[TASK BRIEF]
Determine which lines of the records include the word "linear", and copy them.

• • •

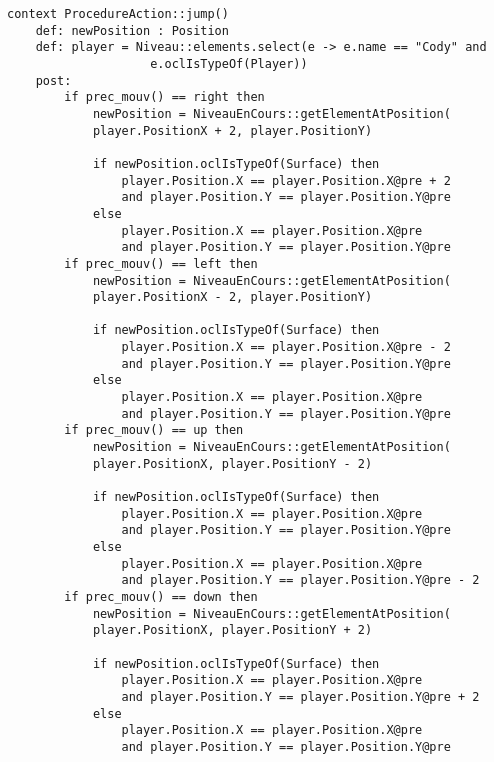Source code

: \begin{lstlisting}[caption=Contract OCL psur le saut,captionpos=b,label={lst:action_jump},language=OCL]
context ProcedureAction::jump()
	def: newPosition : Position
	def: player = Niveau::elements.select(e -> e.name == "Cody" and
					e.oclIsTypeOf(Player))
	post:
		if prec_mouv() == right then
			newPosition = NiveauEnCours::getElementAtPosition(
			player.PositionX + 2, player.PositionY)
			
			if newPosition.oclIsTypeOf(Surface) then
				player.Position.X == player.Position.X@pre + 2 
				and player.Position.Y == player.Position.Y@pre
			else
				player.Position.X == player.Position.X@pre 
				and player.Position.Y == player.Position.Y@pre
		if prec_mouv() == left then
			newPosition = NiveauEnCours::getElementAtPosition(
			player.PositionX - 2, player.PositionY)
			
			if newPosition.oclIsTypeOf(Surface) then
				player.Position.X == player.Position.X@pre - 2 
				and player.Position.Y == player.Position.Y@pre
			else		
				player.Position.X == player.Position.X@pre 
				and player.Position.Y == player.Position.Y@pre
		if prec_mouv() == up then
			newPosition = NiveauEnCours::getElementAtPosition(
			player.PositionX, player.PositionY - 2)
			
			if newPosition.oclIsTypeOf(Surface) then
				player.Position.X == player.Position.X@pre
				and player.Position.Y == player.Position.Y@pre
			else
				player.Position.X == player.Position.X@pre 
				and player.Position.Y == player.Position.Y@pre - 2
		if prec_mouv() == down then
			newPosition = NiveauEnCours::getElementAtPosition(
			player.PositionX, player.PositionY + 2)
			
			if newPosition.oclIsTypeOf(Surface) then
				player.Position.X == player.Position.X@pre 
				and player.Position.Y == player.Position.Y@pre + 2
			else
				player.Position.X == player.Position.X@pre 
				and player.Position.Y == player.Position.Y@pre
\end{lstlisting}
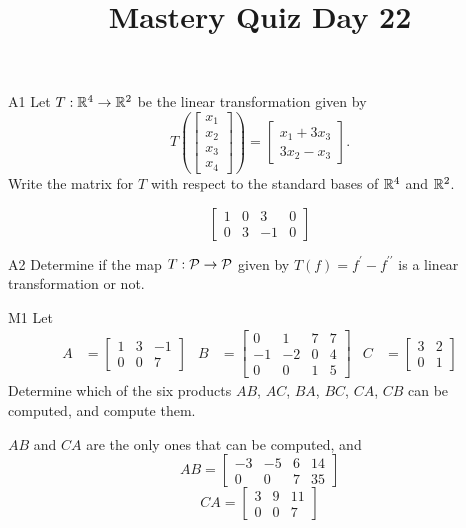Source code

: \documentclass{sbgLAquiz}
\title{Mastery Quiz Day 22 }
\begin{document}
\begin{problem}{A1}
Let $T: \IR^4 \rightarrow \IR^2$ be the linear transformation given by $$T\left(\begin{bmatrix} x_1 \\ x_2 \\ x_3 \\ x_4 \end{bmatrix} \right) = \begin{bmatrix} x_1+3x_3 \\ 3x_2-x_3 \end{bmatrix}.$$ Write the matrix for $T$ with respect to the standard bases of $\IR^4$ and $\IR^2$.
\end{problem}
\begin{solution}
$$\begin{bmatrix} 1 & 0 & 3 & 0 \\ 0 & 3 & -1 & 0 \end{bmatrix}$$
\end{solution}


\begin{problem}{A2}
Determine if the map $T: \P  \rightarrow \P$ given by $T(f) = f^{\prime}-f^{\prime \prime}$ is a linear transformation or not.
\end{problem}


\begin{extract}\newpage\end{extract}
\begin{problem}{M1}
Let 
\begin{align*}
A &= \begin{bmatrix} 1 & 3 & -1  \\ 0 & 0 & 7  \end{bmatrix} & B &= \begin{bmatrix} 0 & 1 & 7 & 7 \\ -1 & -2 & 0 & 4 \\ 0 & 0 & 1 & 5 \end{bmatrix} & C&=\begin{bmatrix} 3 & 2 \\ 0 & 1 \end{bmatrix}
\end{align*}
Determine which of the six products $AB$, $AC$, $BA$, $BC$, $CA$, $CB$ can be computed, and compute them.
\end{problem}
\begin{solution}
$AB$ and $CA$ are the only ones that can be computed, and 
$$AB = \begin{bmatrix} -3 & -5 & 6 & 14 \\ 0 & 0 & 7 & 35 \end{bmatrix}$$
$$CA = \begin{bmatrix} 3 & 9 & 11  \\ 0 & 0 & 7    \end{bmatrix}$$
\end{solution}
\end{document}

• • •

[OUTPUT]
Let $T: \IR^4 \rightarrow \IR^2$ be the linear transformation given by $$T\left(\begin{bmatrix} x_1 \\ x_2 \\ x_3 \\ x_4 \end{bmatrix} \right) = \begin{bmatrix} x_1+3x_3 \\ 3x_2-x_3 \end{bmatrix}.$$ Write the matrix for $T$ with respect to the standard bases of $\IR^4$ and $\IR^2$.
Determine if the map $T: \P  \rightarrow \P$ given by $T(f) = f^{\prime}-f^{\prime \prime}$ is a linear transformation or not.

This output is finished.